If you've ever practiced sports in your life, then you should know that any activity includes warm-up. In this case, a special place is given to exercises that promote the stretching of muscles and ligaments. This is necessary in order to reduce the risk of injury (such as stretching the ligaments, breaking them, etc.) during sports or dancing.
One of the indicators of a good stretching is the ability to sit on the twine. It is clear that while we are talking about a good stretching of the muscles of the legs. And although you can object that now you do not need it all, because you do not go in for sports and do not go to dances, which means that you do not need to know how to properly stretch your legs. However, stretching exercises do not have to be performed just before sports training or dancing, they can be done in everyday life, to maintain muscle tone and improve blood circulation in them. Therefore, we suggest that you familiarize yourself with the basic rules, how and when it is better to do stretch for twine, and also with some basic exercises for this.
How to learn how to properly stretch the legs?
To do this, you need to know what can be done to improve the stretch, and what can not be done categorically.
- Before you start stretching exercises, you need to warm up your leg muscles. To do this, fit feet, jumping rope, squats, etc. This will improve the flow of blood to them and enrich the muscles with oxygen.
- Do not overdo it. Start small, do not jerk, all movements should be smooth.
- Each stretching exercise should last about 1 minute. Start with 30 seconds, and after some time of training can increase the duration of the workout.
- While exercising, make sure that the stretched muscle is relaxed, otherwise you may get injured.
- Also, when doing exercises, try to keep your back straight. Even in those exercises that involve spinning your back, try not to just bend over, namely to bend your straight back.
- At first try to avoid traumatic exercises, because of poor stretching and lack of exercise skills, you can not only damage the muscles and ligaments, but also inadvertently fall and injure yourself.
- Do exercises regularly. It is not necessary to try to catch up in one day everything that was lost in a week. This you will only make worse, for example, overdoing with stretching exercises, the next day you are guaranteed pain in the legs. Therefore, the best answer to the question "How often can stretch be made?" Is: "Every day a little, well, or at least three times a week."
1 exercise. Slopes forward. Stand straight, legs shoulder-width apart (for beginners you can put your feet slightly wider), and with your straight back try to touch your hands to the floor. First with your fingertips, then put your hand completely on the floor.
2 Exercise. The falls. Lunge forward on one leg and bend it in the knee, springing movements, try to sit down as low as possible. Do the same for the other leg, and then make a thrust to the side, and again stretch out with springing movements.
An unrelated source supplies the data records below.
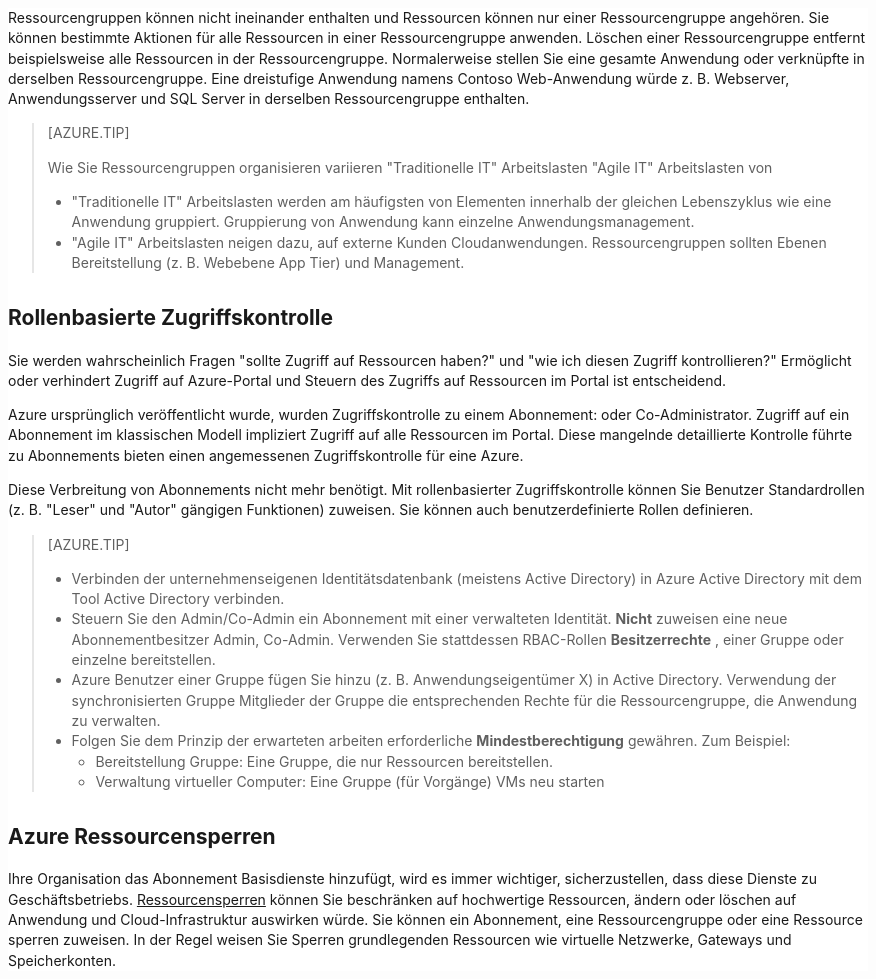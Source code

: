 Ressourcengruppen können nicht ineinander enthalten und Ressourcen können nur einer Ressourcengruppe angehören. Sie können bestimmte Aktionen für alle Ressourcen in einer Ressourcengruppe anwenden. Löschen einer Ressourcengruppe entfernt beispielsweise alle Ressourcen in der Ressourcengruppe. Normalerweise stellen Sie eine gesamte Anwendung oder verknüpfte in derselben Ressourcengruppe. Eine dreistufige Anwendung namens Contoso Web-Anwendung würde z. B. Webserver, Anwendungsserver und SQL Server in derselben Ressourcengruppe enthalten.

> [AZURE.TIP]
>
> Wie Sie Ressourcengruppen organisieren variieren "Traditionelle IT" Arbeitslasten "Agile IT" Arbeitslasten von
>
> - "Traditionelle IT" Arbeitslasten werden am häufigsten von Elementen innerhalb der gleichen Lebenszyklus wie eine Anwendung gruppiert. Gruppierung von Anwendung kann einzelne Anwendungsmanagement.
> - "Agile IT" Arbeitslasten neigen dazu, auf externe Kunden Cloudanwendungen. Ressourcengruppen sollten Ebenen Bereitstellung (z. B. Webebene App Tier) und Management.

## <a name="role-based-access-control"></a>Rollenbasierte Zugriffskontrolle

Sie werden wahrscheinlich Fragen "sollte Zugriff auf Ressourcen haben?" und "wie ich diesen Zugriff kontrollieren?" Ermöglicht oder verhindert Zugriff auf Azure-Portal und Steuern des Zugriffs auf Ressourcen im Portal ist entscheidend. 

Azure ursprünglich veröffentlicht wurde, wurden Zugriffskontrolle zu einem Abonnement: oder Co-Administrator. Zugriff auf ein Abonnement im klassischen Modell impliziert Zugriff auf alle Ressourcen im Portal. Diese mangelnde detaillierte Kontrolle führte zu Abonnements bieten einen angemessenen Zugriffskontrolle für eine Azure.

Diese Verbreitung von Abonnements nicht mehr benötigt. Mit rollenbasierter Zugriffskontrolle können Sie Benutzer Standardrollen (z. B. "Leser" und "Autor" gängigen Funktionen) zuweisen. Sie können auch benutzerdefinierte Rollen definieren.

> [AZURE.TIP]
>  
> - Verbinden der unternehmenseigenen Identitätsdatenbank (meistens Active Directory) in Azure Active Directory mit dem Tool Active Directory verbinden.
> - Steuern Sie den Admin/Co-Admin ein Abonnement mit einer verwalteten Identität. **Nicht** zuweisen eine neue Abonnementbesitzer Admin, Co-Admin. Verwenden Sie stattdessen RBAC-Rollen **Besitzerrechte** , einer Gruppe oder einzelne bereitstellen.
> - Azure Benutzer einer Gruppe fügen Sie hinzu (z. B. Anwendungseigentümer X) in Active Directory. Verwendung der synchronisierten Gruppe Mitglieder der Gruppe die entsprechenden Rechte für die Ressourcengruppe, die Anwendung zu verwalten.
> - Folgen Sie dem Prinzip der erwarteten arbeiten erforderliche **Mindestberechtigung** gewähren. Zum Beispiel:
>     - Bereitstellung Gruppe: Eine Gruppe, die nur Ressourcen bereitstellen.
>     - Verwaltung virtueller Computer: Eine Gruppe (für Vorgänge) VMs neu starten

## <a name="azure-resource-locks"></a>Azure Ressourcensperren

Ihre Organisation das Abonnement Basisdienste hinzufügt, wird es immer wichtiger, sicherzustellen, dass diese Dienste zu Geschäftsbetriebs. [Ressourcensperren](resource-group-lock-resources.md) können Sie beschränken auf hochwertige Ressourcen, ändern oder löschen auf Anwendung und Cloud-Infrastruktur auswirken würde. Sie können ein Abonnement, eine Ressourcengruppe oder eine Ressource sperren zuweisen. In der Regel weisen Sie Sperren grundlegenden Ressourcen wie virtuelle Netzwerke, Gateways und Speicherkonten.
3 exercise. Spread your legs as wide as you can, cross your arms, and try to touch your elbows to the floor. Just do the exercise carefully, because this rack is not very stable, and you can fall.
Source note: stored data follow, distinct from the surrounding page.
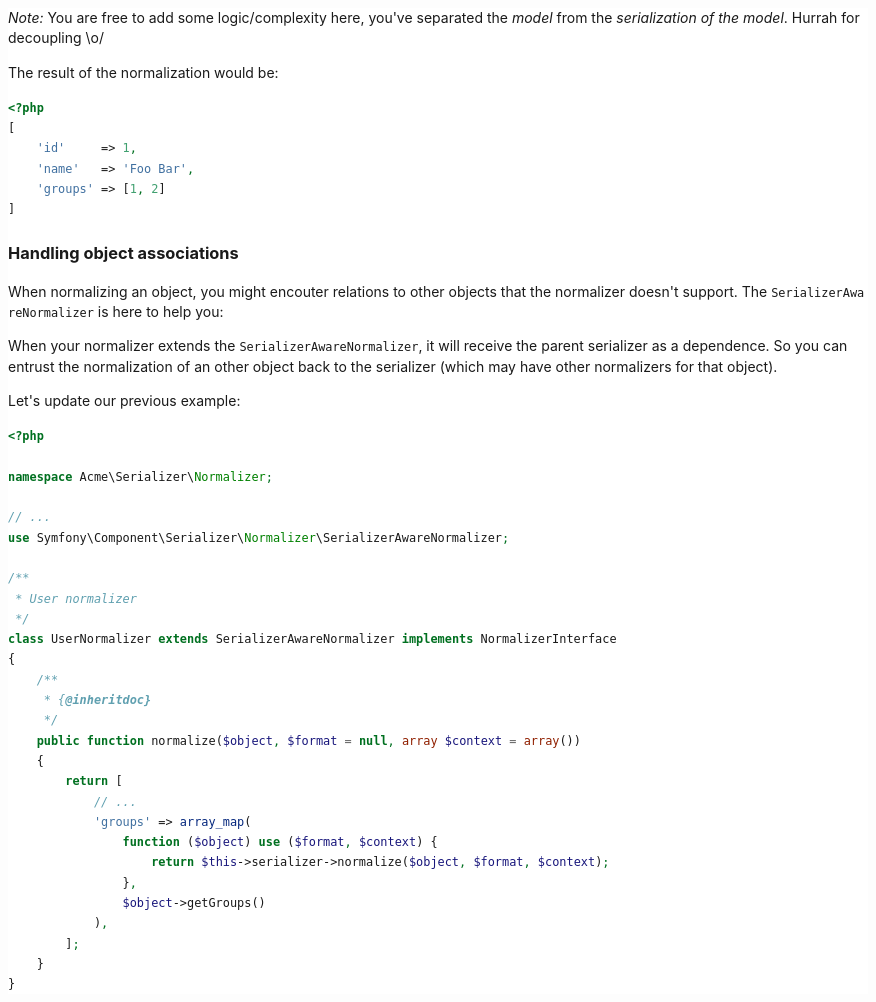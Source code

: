 _Note:_ You are free to add some logic/complexity here, you've separated the _model_ from the _serialization of the model_. Hurrah for decoupling \o/

The result of the normalization would be:

``` php
<?php
[
    'id'     => 1,
    'name'   => 'Foo Bar',
    'groups' => [1, 2]
]
```

### Handling object associations

When normalizing an object, you might encouter relations to other objects that the normalizer doesn't support. The `SerializerAwareNormalizer` is here to help you:

When your normalizer extends the `SerializerAwareNormalizer`, it will receive the parent serializer as a dependence. So you can entrust the normalization of an other object back to the serializer (which may have other normalizers for that object).

Let's update our previous example:

``` php
<?php

namespace Acme\Serializer\Normalizer;

// ...
use Symfony\Component\Serializer\Normalizer\SerializerAwareNormalizer;

/**
 * User normalizer
 */
class UserNormalizer extends SerializerAwareNormalizer implements NormalizerInterface
{
    /**
     * {@inheritdoc}
     */
    public function normalize($object, $format = null, array $context = array())
    {
        return [
            // ...
            'groups' => array_map(
                function ($object) use ($format, $context) {
                    return $this->serializer->normalize($object, $format, $context);
                },
                $object->getGroups()
            ),
        ];
    }
}
```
4 Exercise. Put one leg on the table (chair back, dresser, Swedish wall) so that the legs form a right angle (you can also be blunt, but if you already have the experience of stretching exercises). Perform inclines one by one, then to one leg, then to the other, and then change your legs.
5 Exercise. Sit on the floor, legs slightly spread apart (literally by the length of the foot) and try to reach the feet with your fingers, and later grab them. In this case, the back should be flat, and the knees should not bend.